August 2: He was responding to a question on the domestic solvent extractors’ demand to raise customs duty on edible oil imports in view of domestic oilseeds and edible oil prices crashing on large scale imports.
Domestic edible oil industry, led by the Solvent Extractors Association of India (SEA) are demanding that duty on edible oil imports be raised to 40-50 per cent from the current 15 per cent.
"If duty on edible oil imports is not raised to that level it should be restored to the previous level of 25 per cent," SEA had contended in a letter to Prime Minister Atal Bihari Vajpayee.
Government had last year cut the duty by 10 per cent after prices of edible oil began to spurt on supply shortage and rise in global prices.
India’s edible oil demand this season (November 1998-October 1999) has been projected at 84 lakh tonnes against a supply of 68 lakh tonnes.
But edible oil imports, encouraged by lower global prices, have already touched 25 lakh tonnes in the eight months of the season against 7.5 lakh tonnes during the corresponding period last year.
SEA has contended that the largescale imports have led to oilseeds prices ruling lower than the minimum statutory prices for these commodities announced by government.
But Sinha said apart from groundnut and soyaoil, prices of other oils were ruling higher than the prices in 1997. "We can not take 1998 prices into consideration as it was an abnormal year when prices increased sharply," he said.

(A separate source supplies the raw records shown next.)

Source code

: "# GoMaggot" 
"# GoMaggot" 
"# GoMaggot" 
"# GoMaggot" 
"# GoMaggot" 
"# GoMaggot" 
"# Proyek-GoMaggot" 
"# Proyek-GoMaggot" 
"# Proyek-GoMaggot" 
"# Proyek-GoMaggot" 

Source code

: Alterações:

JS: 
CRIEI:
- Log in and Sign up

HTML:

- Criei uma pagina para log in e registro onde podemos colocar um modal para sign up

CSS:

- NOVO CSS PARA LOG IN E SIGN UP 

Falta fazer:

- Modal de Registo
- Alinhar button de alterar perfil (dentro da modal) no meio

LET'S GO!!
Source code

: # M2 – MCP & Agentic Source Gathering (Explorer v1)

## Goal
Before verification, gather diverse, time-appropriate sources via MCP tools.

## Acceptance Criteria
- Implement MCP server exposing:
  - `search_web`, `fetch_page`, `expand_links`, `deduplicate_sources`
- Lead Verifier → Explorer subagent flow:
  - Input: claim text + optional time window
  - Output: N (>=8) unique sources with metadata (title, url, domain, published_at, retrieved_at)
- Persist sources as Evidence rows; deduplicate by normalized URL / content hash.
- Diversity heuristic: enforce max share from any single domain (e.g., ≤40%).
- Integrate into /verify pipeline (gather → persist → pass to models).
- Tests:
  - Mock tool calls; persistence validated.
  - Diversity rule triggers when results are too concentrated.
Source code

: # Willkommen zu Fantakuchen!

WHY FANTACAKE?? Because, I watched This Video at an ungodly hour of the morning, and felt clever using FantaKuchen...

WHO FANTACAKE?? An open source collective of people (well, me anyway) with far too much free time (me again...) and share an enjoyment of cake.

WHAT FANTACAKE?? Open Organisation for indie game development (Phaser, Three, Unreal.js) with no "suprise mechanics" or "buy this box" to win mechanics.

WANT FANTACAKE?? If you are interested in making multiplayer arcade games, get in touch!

Groundnut oil prices were ruling at Rs 3,620 a quintal in June 1999 against Rs 3,652 in June 1997. Last year, it ruled at Rs 5,000 during the same period. Soyaoil prices ruled at Rs 2,310 a quintal in June 1999 against Rs 3,200 in 1997. Prices of sunflower seed, gingelly (til) and other seeds in comparison to the 1997 situation were ruling higher, Sinha said.
Food minister Surjit Singh Barnala has also ruled out the possibility of government intervention in discouraging edible oil imports, saying imports were on demand.